Mit gnadenloser Genauigkeit erzählen die Dardenne-Brüder von den Abhängigkeiten zweier junger afrikanischer Migrant*innen in Europa.
Regie Jean-Pierre und Luc Dardenne
Buch Jean-Pierre und Luc Dardenne
Kamera Benoît Dervaux
Mit Joely Mbundu,Pablo Shils, Alban Ukaj
Tori (Pablo Shils) ist elf Jahre alt, Lokita (Joely Mbundu) sechzehn. Irgendwo auf der langen Flucht aus Afrika haben die beiden sich kennengelernt. Im belgischen Seraing geben sie sich nun als Bruder und Schwester aus, denn so könnte die illegal im Land lebende Lokita vielleicht doch noch die Legalität erlangen. Aber wir sind hier in Europa, und da ist die Liebe der Behörden oft kälter als der Tod. Wer zu Überleben sucht, besorgt sich besser Bares.
Ständig zirkulieren deshalb in diesem Film die Euro-Scheine: Für den skrupellosen Koch Betim (Alban Ukaj) in der italienischen Trattoria verticken die beiden Drogen an Party-People und süchtiges Lumpen-Prekariat; das triefend bigotte afrikanische Schlepper-Pärchen Firmin (Marc Zinga) und Justine (Nadège Oudraogo) verlangt Geld zurück; die Mutter zu Hause in Kamerun fordert am Telefon schnelle Überweisungen, um Lokitas Brüder in die Schule schicken zu können. Und als die belgischen Obrigkeiten, die hier lediglich über eine anonyme weibliche Stimme aus dem Off in Erscheinung treten, Lokita den Legalitätsstatus verweigern, muss sie obendrein 10.000 Euro für gefälschte Papiere auftreiben. Fortan wohnt sie einsam in einem Kabuff und arbeitet als moderne Sklavin in den versteckten, stickigen Hallen einer Cannabis-Farm.
Ihre Würde? Ist antastbar. Während der trickreich-agile Tori sich den Zugriffen oft entziehen kann, bleibt der von Panikattacken heimgesuchten Lokita selten ein Ausweg: von überall her zerren sie an ihr, betatschen sie, filzen sie, und demütigen sie herab, bis hin zu erzwungener Fellatio und Striptease vor der Smartphone-Kamera. Doch nicht nur hier zeigt sich, wie ernst es Jean-Pierre und Luc Dardenne damit meinen, die Würde ihrer Figuren nicht für einen sensationalistischen Effekt zu verscherbeln: Weniger sensible Regisseure hätten bei den Akten sexueller Erniedrigung verharrt—die Dardennes setzen im richtigen Moment einen Schnitt. Die Wucht ihres Films erwächst stattdessen aus einer packend erzählten – und, wie es scheint, hervorragend recherchierten – Geschichte über Verzweiflung und Abhängigkeit junger Migrant*innen in Europa.

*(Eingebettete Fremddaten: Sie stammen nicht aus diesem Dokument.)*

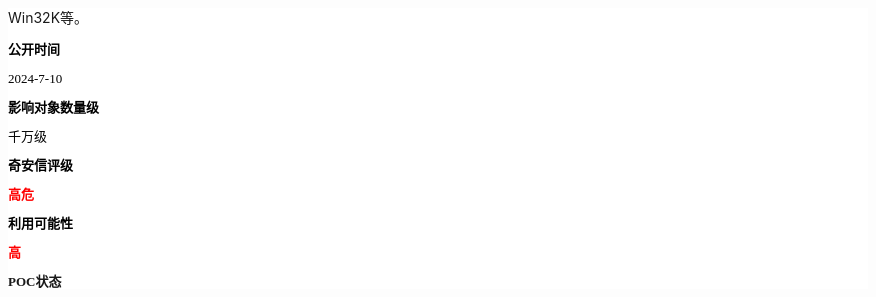 Win32K等。</span></p></td></tr><tr style="outline: 0px;visibility: visible;"><td valign="middle" align="left" colspan="1" rowspan="1" width="104" style="outline: 0px;word-break: break-all;hyphens: auto;border-color: rgb(70, 118, 217);visibility: visible;"><p style="outline: 0px;line-height: 1em;visibility: visible;"><strong style="outline: 0px;visibility: visible;"><span style="outline: 0px;font-size: 13px;visibility: visible;"><strong style="cursor: text;color: rgb(0, 0, 0);caret-color: rgb(255, 0, 0);font-family: 微软雅黑, &#34;Microsoft YaHei&#34;, sans-serif;visibility: visible;max-inline-size: 100%;outline: none 0px !important;"><span style="cursor: text;font-family: 微软雅黑, &#34;Microsoft YaHei&#34;;visibility: visible;max-inline-size: 100%;outline: none 0px !important;">公开时间</span></strong></span></strong></p></td><td valign="middle" align="left" colspan="1" rowspan="1" width="162" style="outline: 0px;word-break: break-all;hyphens: auto;border-color: rgb(70, 118, 217);visibility: visible;"><p style="outline: 0px;line-height: 1em;visibility: visible;"><span style="outline: 0px;color: rgb(0, 0, 0);font-size: 13px;caret-color: rgb(255, 0, 0);font-family: 微软雅黑, &#34;Microsoft YaHei&#34;;visibility: visible;">2024-7-10</span></p></td><td valign="middle" align="left" colspan="1" rowspan="1" width="190" style="outline: 0px;word-break: break-all;hyphens: auto;border-color: rgb(70, 118, 217);visibility: visible;"><p style="outline: 0px;line-height: 1em;visibility: visible;"><strong style="outline: 0px;visibility: visible;"><span style="outline: 0px;font-size: 13px;visibility: visible;"><strong style="cursor: text;color: rgb(0, 0, 0);caret-color: rgb(255, 0, 0);font-family: 微软雅黑, &#34;Microsoft YaHei&#34;, sans-serif;visibility: visible;max-inline-size: 100%;outline: none 0px !important;"><span style="cursor: text;font-family: 微软雅黑, &#34;Microsoft YaHei&#34;;visibility: visible;max-inline-size: 100%;outline: none 0px !important;">影响对象数量级</span></strong></span></strong></p></td><td valign="middle" align="left" colspan="1" rowspan="1" width="101" style="outline: 0px;word-break: break-all;hyphens: auto;border-color: rgb(70, 118, 217);visibility: visible;"><p style="outline: 0px;line-height: 1em;visibility: visible;"><span style="outline: 0px;color: rgb(0, 0, 0);font-size: 13px;caret-color: rgb(255, 0, 0);font-family: 微软雅黑, &#34;Microsoft YaHei&#34;;visibility: visible;">千万级</span></p></td></tr><tr style="outline: 0px;visibility: visible;"><td valign="middle" align="left" width="104" style="outline: 0px;word-break: break-all;hyphens: auto;border-color: rgb(70, 118, 217);visibility: visible;"><p style="outline: 0px;line-height: 1em;visibility: visible;"><strong style="cursor: text;color: rgb(0, 0, 0);caret-color: rgb(255, 0, 0);font-family: 微软雅黑, &#34;Microsoft YaHei&#34;, sans-serif;visibility: visible;max-inline-size: 100%;outline: none 0px !important;"><span style="cursor: text;font-size: 13px;visibility: visible;max-inline-size: 100%;outline: none 0px !important;">奇安信评级</span></strong></p></td><td valign="middle" align="left" width="162" style="outline: 0px;word-break: break-all;hyphens: auto;border-color: rgb(70, 118, 217);visibility: visible;"><p style="outline: 0px;line-height: 1em;visibility: visible;"><strong style="cursor: text;color: rgb(255, 0, 0);caret-color: rgb(255, 0, 0);font-family: 微软雅黑, &#34;Microsoft YaHei&#34;, sans-serif;visibility: visible;max-inline-size: 100%;outline: none 0px !important;"><span style="cursor: text;font-size: 13px;visibility: visible;max-inline-size: 100%;outline: none 0px !important;">高危</span></strong></p></td><td valign="middle" align="left" width="190" style="outline: 0px;word-break: break-all;hyphens: auto;border-color: rgb(70, 118, 217);visibility: visible;"><p style="outline: 0px;line-height: 1em;visibility: visible;"><strong style="cursor: text;color: rgb(0, 0, 0);caret-color: rgb(255, 0, 0);font-family: 微软雅黑, &#34;Microsoft YaHei&#34;, sans-serif;visibility: visible;max-inline-size: 100%;outline: none 0px !important;"><span style="cursor: text;font-size: 13px;visibility: visible;max-inline-size: 100%;outline: none 0px !important;">利用可能性</span></strong></p></td><td valign="middle" align="left" width="101" style="outline: 0px;word-break: break-all;hyphens: auto;border-color: rgb(70, 118, 217);visibility: visible;"><p style="outline: 0px;line-height: 1em;visibility: visible;"><span style="outline: 0px;color: rgb(255, 169, 0);visibility: visible;"><strong style="cursor: text;color: rgb(255, 0, 0);caret-color: rgb(255, 0, 0);font-family: 微软雅黑, &#34;Microsoft YaHei&#34;, sans-serif;visibility: visible;max-inline-size: 100%;outline: none 0px !important;"><span style="color: rgb(255, 169, 0);cursor: text;font-size: 13px;visibility: visible;max-inline-size: 100%;outline: none 0px !important;"><strong style="letter-spacing: 0.544px;cursor: text;color: rgb(255, 0, 0);visibility: visible;max-inline-size: 100%;outline: none 0px !important;">高</strong></span></strong></span></p></td></tr><tr style="outline: 0px;visibility: visible;"><td valign="middle" colspan="1" rowspan="1" align="left" width="104" style="outline: 0px;word-break: break-all;hyphens: auto;border-color: rgb(70, 118, 217);visibility: visible;"><p style="outline: 0px;line-height: 1em;visibility: visible;"><span style="outline: 0px;font-size: 13px;visibility: visible;"><strong style="outline: 0px;visibility: visible;"><span style="outline: 0px;font-family: 微软雅黑, &#34;Microsoft YaHei&#34;;visibility: visible;">POC状态</span></strong></span></p></td><td valign="middle" colspan="1" rowspan="1" align="left" width="162" style="outline: 0px;word-break: break-all;hyphens: auto;border-color: rgb(70, 118, 217);visibility: visible;"><p style="outline: 0px;line-height: 1em;visibility: visible;"><span style="outline: 0px;font-size: 13px;color: rgb(0, 0, 0);visibility: visible;"> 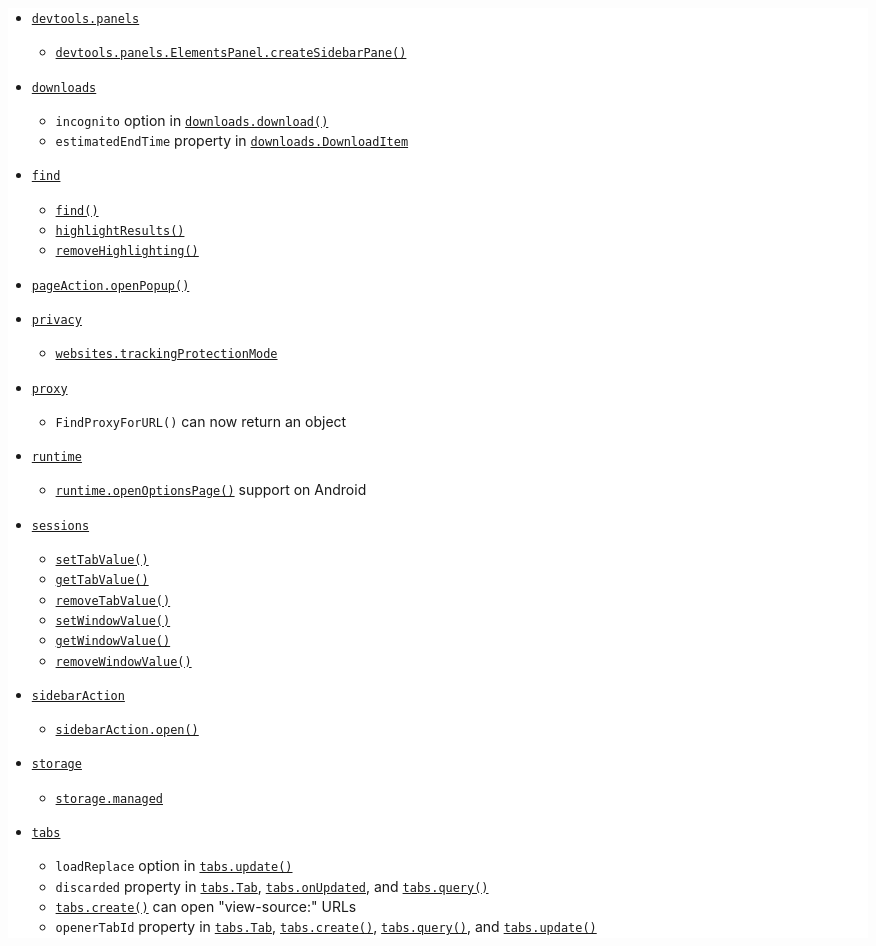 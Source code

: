 - [`devtools.panels`](/Mozilla/Add-ons/WebExtensions/API/devtools/panels)

  - [`devtools.panels.ElementsPanel.createSidebarPane()`](/Mozilla/Add-ons/WebExtensions/API/devtools/panels/ElementsPanel/createSidebarPane)

- [`downloads`](/Mozilla/Add-ons/WebExtensions/API/downloads)

  - `incognito` option in [`downloads.download()`](/Mozilla/Add-ons/WebExtensions/API/downloads/download)
  - `estimatedEndTime` property in [`downloads.DownloadItem`](/Mozilla/Add-ons/WebExtensions/API/downloads/DownloadItem)

- [`find`](/Mozilla/Add-ons/WebExtensions/API/find)

  - [`find()`](/Mozilla/Add-ons/WebExtensions/API/find/find)
  - [`highlightResults()`](/Mozilla/Add-ons/WebExtensions/API/find/highlightResults)
  - [`removeHighlighting()`](/Mozilla/Add-ons/WebExtensions/API/find/removeHighlighting)

- [`pageAction.openPopup()`](/Mozilla/Add-ons/WebExtensions/API/pageAction/openPopup)
- [`privacy`](/Mozilla/Add-ons/WebExtensions/API/privacy/websites)

  - [`websites.trackingProtectionMode`](/Mozilla/Add-ons/WebExtensions/API/privacy/websites)

- [`proxy`](/Mozilla/Add-ons/WebExtensions/API/proxy)

  - `FindProxyForURL()` can now return an object

- [`runtime`](/Mozilla/Add-ons/WebExtensions/API/runtime)

  - [`runtime.openOptionsPage()`](/Mozilla/Add-ons/WebExtensions/API/runtime/openOptionsPage) support on Android

- [`sessions`](/Mozilla/Add-ons/WebExtensions/API/sessions)

  - [`setTabValue()`](/Mozilla/Add-ons/WebExtensions/API/sessions/setTabValue)
  - [`getTabValue()`](/Mozilla/Add-ons/WebExtensions/API/sessions/getTabValue)
  - [`removeTabValue()`](/Mozilla/Add-ons/WebExtensions/API/sessions/removeTabValue)
  - [`setWindowValue()`](/Mozilla/Add-ons/WebExtensions/API/sessions/setWindowValue)
  - [`getWindowValue()`](/Mozilla/Add-ons/WebExtensions/API/sessions/getWindowValue)
  - [`removeWindowValue()`](/Mozilla/Add-ons/WebExtensions/API/sessions/removeWindowValue)

- [`sidebarAction`](/Mozilla/Add-ons/WebExtensions/API/sidebarAction)

  - [`sidebarAction.open()`](/Mozilla/Add-ons/WebExtensions/API/sidebarAction/open)

- [`storage`](/Mozilla/Add-ons/WebExtensions/API/storage)

  - [`storage.managed`](/Mozilla/Add-ons/WebExtensions/API/storage/managed)

- [`tabs`](/Mozilla/Add-ons/WebExtensions/API/tabs)

  - `loadReplace` option in [`tabs.update()`](/Mozilla/Add-ons/WebExtensions/API/tabs/update)
  - `discarded` property in [`tabs.Tab`](/Mozilla/Add-ons/WebExtensions/API/tabs/Tab), [`tabs.onUpdated`](/Mozilla/Add-ons/WebExtensions/API/tabs/onUpdated), and [`tabs.query()`](/Mozilla/Add-ons/WebExtensions/API/tabs/query)
  - [`tabs.create()`](/Mozilla/Add-ons/WebExtensions/API/tabs/create) can open "view-source:" URLs
  - `openerTabId` property in [`tabs.Tab`](/Mozilla/Add-ons/WebExtensions/API/tabs/Tab), [`tabs.create()`](/Mozilla/Add-ons/WebExtensions/API/tabs/create), [`tabs.query()`](/Mozilla/Add-ons/WebExtensions/API/tabs/query), and [`tabs.update()`](/Mozilla/Add-ons/WebExtensions/API/tabs/update)
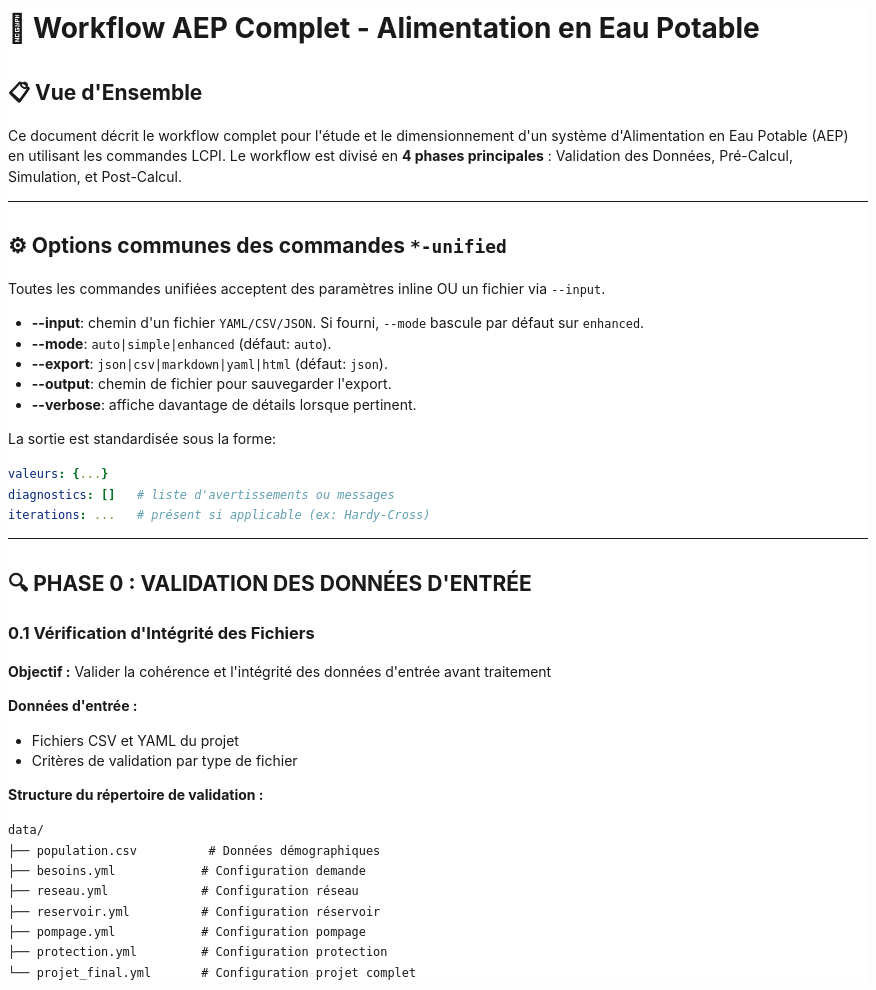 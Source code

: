 # 🚀 Workflow AEP Complet - Alimentation en Eau Potable

## 📋 Vue d'Ensemble

Ce document décrit le workflow complet pour l'étude et le dimensionnement d'un système d'Alimentation en Eau Potable (AEP) en utilisant les commandes LCPI. Le workflow est divisé en **4 phases principales** : Validation des Données, Pré-Calcul, Simulation, et Post-Calcul.

---

## ⚙️ Options communes des commandes `*-unified`

Toutes les commandes unifiées acceptent des paramètres inline OU un fichier via `--input`.

- **--input**: chemin d'un fichier `YAML/CSV/JSON`. Si fourni, `--mode` bascule par défaut sur `enhanced`.
- **--mode**: `auto|simple|enhanced` (défaut: `auto`).
- **--export**: `json|csv|markdown|yaml|html` (défaut: `json`).
- **--output**: chemin de fichier pour sauvegarder l'export.
- **--verbose**: affiche davantage de détails lorsque pertinent.

La sortie est standardisée sous la forme:

```yaml
valeurs: {...}
diagnostics: []   # liste d'avertissements ou messages
iterations: ...   # présent si applicable (ex: Hardy-Cross)
```

---

## 🔍 **PHASE 0 : VALIDATION DES DONNÉES D'ENTRÉE**

### **0.1 Vérification d'Intégrité des Fichiers**

**Objectif :** Valider la cohérence et l'intégrité des données d'entrée avant traitement

**Données d'entrée :**
- Fichiers CSV et YAML du projet
- Critères de validation par type de fichier

**Structure du répertoire de validation :**
```
data/
├── population.csv          # Données démographiques
├── besoins.yml            # Configuration demande
├── reseau.yml             # Configuration réseau
├── reservoir.yml          # Configuration réservoir
├── pompage.yml            # Configuration pompage
├── protection.yml         # Configuration protection
└── projet_final.yml       # Configuration projet complet
```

Regisseure wie Steven Spielberg, Baz Luhrmann oder Damien Chazelle nehmen sich in ihren diesjährigen Hollywood-Prestigepoduktionen mehr als zweieinhalb Stunden Zeit – die Dardenne-Brüder verknappen Tori et Lokita auf 88 Minuten. Und diese haben es in sich. Die beiden wallonischen Filmemacher wussten schon immer, wie man Spannungsmomente inszeniert. Auch in ihrem zwölften Spielfilm gibt es Szenen, bei denen einem der Atem stockt: intellektuelles Autorenkino ohne einen Hauch von Langeweile.
Ihr Film stimmt Eloge und Elegie zugleich an. Tori et Lokita ist eine Feier der Widerständigkeit, die aus Freundschaft und Zusammenhalt erwächst. Immer wieder entziehen sich die beiden Hauptfiguren den Schlingen, die sich um sie legen. Doch der Film ist auch ein Trauergesang über die zentrifugalen Verhältnisse eines sozial erkalteten Europas, denen selbst die stärksten migrantischen Bande nicht Stand halten. Als parabelartiges Leitmotiv dient den Dardenne-Brüdern dabei Angelo Branduardis Lied «Alla feria dell’est », das Tori und Lokita in einem Lager in Sizilien beigebracht bekommen haben. Darin wird ein Tier von einem größeren Tier gefressen, das wiederum von einem noch größeren Tier verschlungen wird, das wiederum von einem noch größeren Tier… Der Mensch, so zeigen es uns die Dardenne-Brüder, ist des Flüchtlingsmenschen Wolf.